→ WHAT THE TASK ASKS:
Below are records to reproduce in full; copy them exactly but keep the pictures out.

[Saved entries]
========

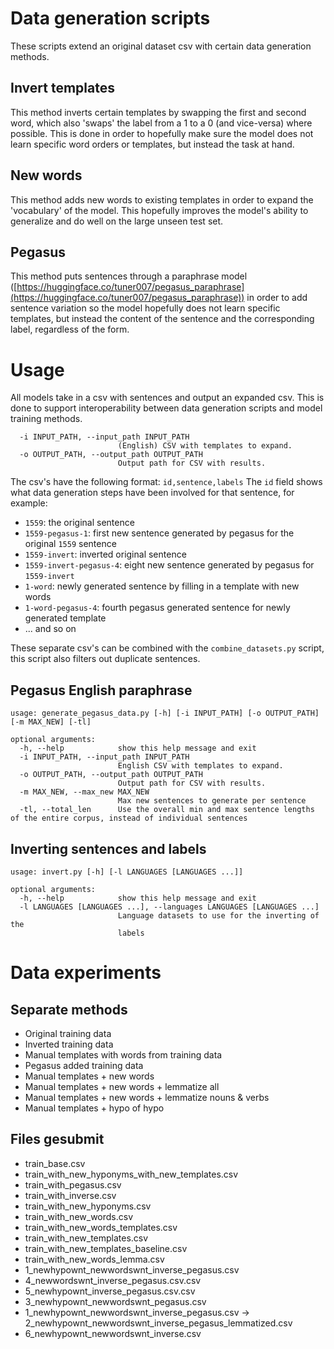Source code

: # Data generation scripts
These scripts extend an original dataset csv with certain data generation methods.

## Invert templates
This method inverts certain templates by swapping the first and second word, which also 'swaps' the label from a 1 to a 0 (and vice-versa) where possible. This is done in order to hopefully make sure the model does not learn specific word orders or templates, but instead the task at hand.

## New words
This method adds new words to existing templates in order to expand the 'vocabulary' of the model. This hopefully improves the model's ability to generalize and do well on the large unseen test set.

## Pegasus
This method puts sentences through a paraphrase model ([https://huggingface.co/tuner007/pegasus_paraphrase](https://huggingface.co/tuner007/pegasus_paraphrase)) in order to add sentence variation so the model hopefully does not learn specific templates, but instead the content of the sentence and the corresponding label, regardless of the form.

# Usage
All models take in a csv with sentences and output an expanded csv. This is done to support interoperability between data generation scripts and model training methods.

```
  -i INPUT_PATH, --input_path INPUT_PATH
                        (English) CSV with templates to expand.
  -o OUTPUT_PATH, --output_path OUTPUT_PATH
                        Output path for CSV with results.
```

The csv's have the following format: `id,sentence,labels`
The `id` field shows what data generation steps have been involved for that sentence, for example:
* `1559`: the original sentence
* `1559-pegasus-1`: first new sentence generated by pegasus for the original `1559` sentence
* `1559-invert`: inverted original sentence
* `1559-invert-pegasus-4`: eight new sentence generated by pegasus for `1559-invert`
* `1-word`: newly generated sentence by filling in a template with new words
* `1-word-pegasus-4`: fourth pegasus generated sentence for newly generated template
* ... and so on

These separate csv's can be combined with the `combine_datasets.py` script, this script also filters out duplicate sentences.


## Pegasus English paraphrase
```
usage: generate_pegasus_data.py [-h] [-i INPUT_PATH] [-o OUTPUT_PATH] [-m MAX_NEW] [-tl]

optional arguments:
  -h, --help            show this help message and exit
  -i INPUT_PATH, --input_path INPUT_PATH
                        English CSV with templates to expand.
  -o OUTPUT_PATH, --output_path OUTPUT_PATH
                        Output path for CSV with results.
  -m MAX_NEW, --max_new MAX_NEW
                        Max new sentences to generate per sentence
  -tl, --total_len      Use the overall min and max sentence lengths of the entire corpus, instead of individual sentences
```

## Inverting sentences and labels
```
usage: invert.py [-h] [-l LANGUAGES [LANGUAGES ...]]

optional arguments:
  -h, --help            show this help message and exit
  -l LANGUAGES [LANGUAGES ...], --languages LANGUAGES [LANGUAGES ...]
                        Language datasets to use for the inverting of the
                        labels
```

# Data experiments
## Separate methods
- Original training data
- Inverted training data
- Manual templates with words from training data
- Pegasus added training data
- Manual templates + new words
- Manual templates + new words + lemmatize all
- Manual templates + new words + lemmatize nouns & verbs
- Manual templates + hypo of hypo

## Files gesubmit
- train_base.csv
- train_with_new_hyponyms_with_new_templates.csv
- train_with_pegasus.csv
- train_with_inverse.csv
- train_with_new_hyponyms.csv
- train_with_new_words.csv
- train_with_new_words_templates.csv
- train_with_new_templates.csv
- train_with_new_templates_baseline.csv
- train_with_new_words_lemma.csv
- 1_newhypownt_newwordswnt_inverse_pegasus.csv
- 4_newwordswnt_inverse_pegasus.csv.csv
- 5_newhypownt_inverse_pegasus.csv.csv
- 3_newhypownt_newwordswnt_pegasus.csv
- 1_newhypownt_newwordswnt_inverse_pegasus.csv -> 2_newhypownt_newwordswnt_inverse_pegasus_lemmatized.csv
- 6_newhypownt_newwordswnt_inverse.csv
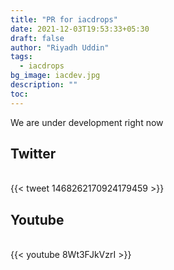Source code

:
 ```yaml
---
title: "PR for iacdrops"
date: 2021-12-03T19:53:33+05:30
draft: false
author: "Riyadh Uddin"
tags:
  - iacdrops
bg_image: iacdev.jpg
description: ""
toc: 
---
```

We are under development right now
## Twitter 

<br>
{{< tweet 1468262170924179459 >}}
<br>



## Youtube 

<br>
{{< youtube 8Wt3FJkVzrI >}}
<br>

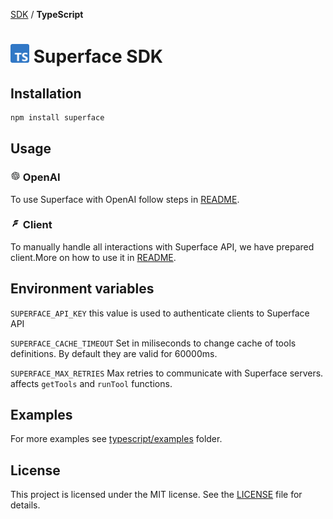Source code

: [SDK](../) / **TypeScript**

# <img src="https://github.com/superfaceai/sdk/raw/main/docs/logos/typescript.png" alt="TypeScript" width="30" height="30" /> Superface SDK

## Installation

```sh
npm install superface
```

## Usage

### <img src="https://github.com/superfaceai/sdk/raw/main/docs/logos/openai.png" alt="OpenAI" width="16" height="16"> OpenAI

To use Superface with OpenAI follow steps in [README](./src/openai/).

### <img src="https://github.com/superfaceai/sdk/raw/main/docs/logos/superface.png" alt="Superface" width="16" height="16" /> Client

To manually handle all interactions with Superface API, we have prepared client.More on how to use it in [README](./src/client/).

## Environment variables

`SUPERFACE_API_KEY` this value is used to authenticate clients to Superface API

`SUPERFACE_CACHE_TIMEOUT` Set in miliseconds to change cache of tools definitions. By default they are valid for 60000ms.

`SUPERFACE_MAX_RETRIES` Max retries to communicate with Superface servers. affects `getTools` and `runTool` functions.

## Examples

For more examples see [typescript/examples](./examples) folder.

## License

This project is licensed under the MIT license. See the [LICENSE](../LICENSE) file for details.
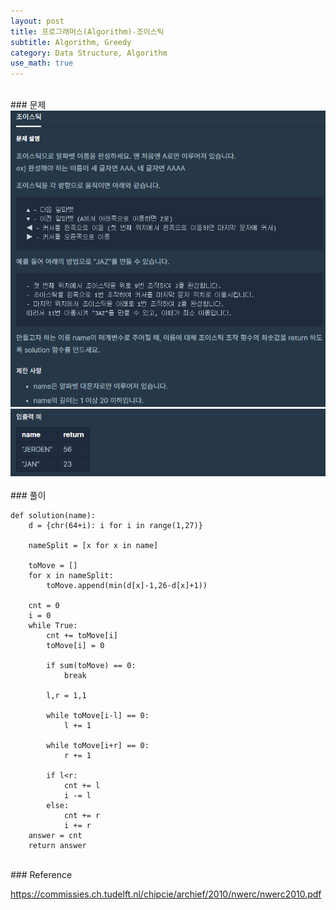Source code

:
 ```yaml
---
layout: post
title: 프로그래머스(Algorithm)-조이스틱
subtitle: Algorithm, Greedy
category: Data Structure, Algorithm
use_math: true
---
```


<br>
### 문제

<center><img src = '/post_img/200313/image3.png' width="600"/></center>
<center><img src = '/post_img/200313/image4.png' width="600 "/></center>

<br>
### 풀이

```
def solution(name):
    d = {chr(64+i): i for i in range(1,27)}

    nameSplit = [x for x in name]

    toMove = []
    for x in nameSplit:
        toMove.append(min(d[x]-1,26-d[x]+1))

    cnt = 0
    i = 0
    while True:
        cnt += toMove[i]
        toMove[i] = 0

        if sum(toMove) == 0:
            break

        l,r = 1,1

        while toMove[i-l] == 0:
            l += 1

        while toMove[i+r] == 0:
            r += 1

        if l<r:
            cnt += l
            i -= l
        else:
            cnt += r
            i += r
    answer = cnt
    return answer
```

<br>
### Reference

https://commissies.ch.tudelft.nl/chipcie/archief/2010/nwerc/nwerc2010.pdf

========

→ RESPONSE TO THE EXERCISE:
Source code

: # Data generation scripts
These scripts extend an original dataset csv with certain data generation methods.

## Invert templates
This method inverts certain templates by swapping the first and second word, which also 'swaps' the label from a 1 to a 0 (and vice-versa) where possible. This is done in order to hopefully make sure the model does not learn specific word orders or templates, but instead the task at hand.

## New words
This method adds new words to existing templates in order to expand the 'vocabulary' of the model. This hopefully improves the model's ability to generalize and do well on the large unseen test set.

## Pegasus
This method puts sentences through a paraphrase model ([https://huggingface.co/tuner007/pegasus_paraphrase](https://huggingface.co/tuner007/pegasus_paraphrase)) in order to add sentence variation so the model hopefully does not learn specific templates, but instead the content of the sentence and the corresponding label, regardless of the form.

# Usage
All models take in a csv with sentences and output an expanded csv. This is done to support interoperability between data generation scripts and model training methods.

```
  -i INPUT_PATH, --input_path INPUT_PATH
                        (English) CSV with templates to expand.
  -o OUTPUT_PATH, --output_path OUTPUT_PATH
                        Output path for CSV with results.
```

The csv's have the following format: `id,sentence,labels`
The `id` field shows what data generation steps have been involved for that sentence, for example:
* `1559`: the original sentence
* `1559-pegasus-1`: first new sentence generated by pegasus for the original `1559` sentence
* `1559-invert`: inverted original sentence
* `1559-invert-pegasus-4`: eight new sentence generated by pegasus for `1559-invert`
* `1-word`: newly generated sentence by filling in a template with new words
* `1-word-pegasus-4`: fourth pegasus generated sentence for newly generated template
* ... and so on

These separate csv's can be combined with the `combine_datasets.py` script, this script also filters out duplicate sentences.


## Pegasus English paraphrase
```
usage: generate_pegasus_data.py [-h] [-i INPUT_PATH] [-o OUTPUT_PATH] [-m MAX_NEW] [-tl]

optional arguments:
  -h, --help            show this help message and exit
  -i INPUT_PATH, --input_path INPUT_PATH
                        English CSV with templates to expand.
  -o OUTPUT_PATH, --output_path OUTPUT_PATH
                        Output path for CSV with results.
  -m MAX_NEW, --max_new MAX_NEW
                        Max new sentences to generate per sentence
  -tl, --total_len      Use the overall min and max sentence lengths of the entire corpus, instead of individual sentences
```

## Inverting sentences and labels
```
usage: invert.py [-h] [-l LANGUAGES [LANGUAGES ...]]

optional arguments:
  -h, --help            show this help message and exit
  -l LANGUAGES [LANGUAGES ...], --languages LANGUAGES [LANGUAGES ...]
                        Language datasets to use for the inverting of the
                        labels
```

# Data experiments
## Separate methods
- Original training data
- Inverted training data
- Manual templates with words from training data
- Pegasus added training data
- Manual templates + new words
- Manual templates + new words + lemmatize all
- Manual templates + new words + lemmatize nouns & verbs
- Manual templates + hypo of hypo

## Files gesubmit
- train_base.csv
- train_with_new_hyponyms_with_new_templates.csv
- train_with_pegasus.csv
- train_with_inverse.csv
- train_with_new_hyponyms.csv
- train_with_new_words.csv
- train_with_new_words_templates.csv
- train_with_new_templates.csv
- train_with_new_templates_baseline.csv
- train_with_new_words_lemma.csv
- 1_newhypownt_newwordswnt_inverse_pegasus.csv
- 4_newwordswnt_inverse_pegasus.csv.csv
- 5_newhypownt_inverse_pegasus.csv.csv
- 3_newhypownt_newwordswnt_pegasus.csv
- 1_newhypownt_newwordswnt_inverse_pegasus.csv -> 2_newhypownt_newwordswnt_inverse_pegasus_lemmatized.csv
- 6_newhypownt_newwordswnt_inverse.csv
Source code

:
 ```yaml
---
title: "PR for iacdrops"
date: 2021-12-03T19:53:33+05:30
draft: false
author: "Riyadh Uddin"
tags:
  - iacdrops
bg_image: iacdev.jpg
description: ""
toc: 
---
```

We are under development right now
## Twitter 

<br>
{{< tweet 1468262170924179459 >}}
<br>



## Youtube 

<br>
{{< youtube 8Wt3FJkVzrI >}}
<br>

Source code

: [SDK](../) / **TypeScript**

# <img src="https://github.com/superfaceai/sdk/raw/main/docs/logos/typescript.png" alt="TypeScript" width="30" height="30" /> Superface SDK

## Installation

```sh
npm install superface
```

## Usage

### <img src="https://github.com/superfaceai/sdk/raw/main/docs/logos/openai.png" alt="OpenAI" width="16" height="16"> OpenAI

To use Superface with OpenAI follow steps in [README](./src/openai/).

### <img src="https://github.com/superfaceai/sdk/raw/main/docs/logos/superface.png" alt="Superface" width="16" height="16" /> Client

To manually handle all interactions with Superface API, we have prepared client.More on how to use it in [README](./src/client/).

## Environment variables

`SUPERFACE_API_KEY` this value is used to authenticate clients to Superface API

`SUPERFACE_CACHE_TIMEOUT` Set in miliseconds to change cache of tools definitions. By default they are valid for 60000ms.

`SUPERFACE_MAX_RETRIES` Max retries to communicate with Superface servers. affects `getTools` and `runTool` functions.

## Examples

For more examples see [typescript/examples](./examples) folder.

## License

This project is licensed under the MIT license. See the [LICENSE](../LICENSE) file for details.
Source code

:
 ```yaml
---
layout: post
title: 프로그래머스(Algorithm)-조이스틱
subtitle: Algorithm, Greedy
category: Data Structure, Algorithm
use_math: true
---
```


<br>
### 문제

<center><img src = '/post_img/200313/image3.png' width="600"/></center>
<center><img src = '/post_img/200313/image4.png' width="600 "/></center>

<br>
### 풀이

```
def solution(name):
    d = {chr(64+i): i for i in range(1,27)}

    nameSplit = [x for x in name]

    toMove = []
    for x in nameSplit:
        toMove.append(min(d[x]-1,26-d[x]+1))

    cnt = 0
    i = 0
    while True:
        cnt += toMove[i]
        toMove[i] = 0

        if sum(toMove) == 0:
            break

        l,r = 1,1

        while toMove[i-l] == 0:
            l += 1

        while toMove[i+r] == 0:
            r += 1

        if l<r:
            cnt += l
            i -= l
        else:
            cnt += r
            i += r
    answer = cnt
    return answer
```

<br>
### Reference

https://commissies.ch.tudelft.nl/chipcie/archief/2010/nwerc/nwerc2010.pdf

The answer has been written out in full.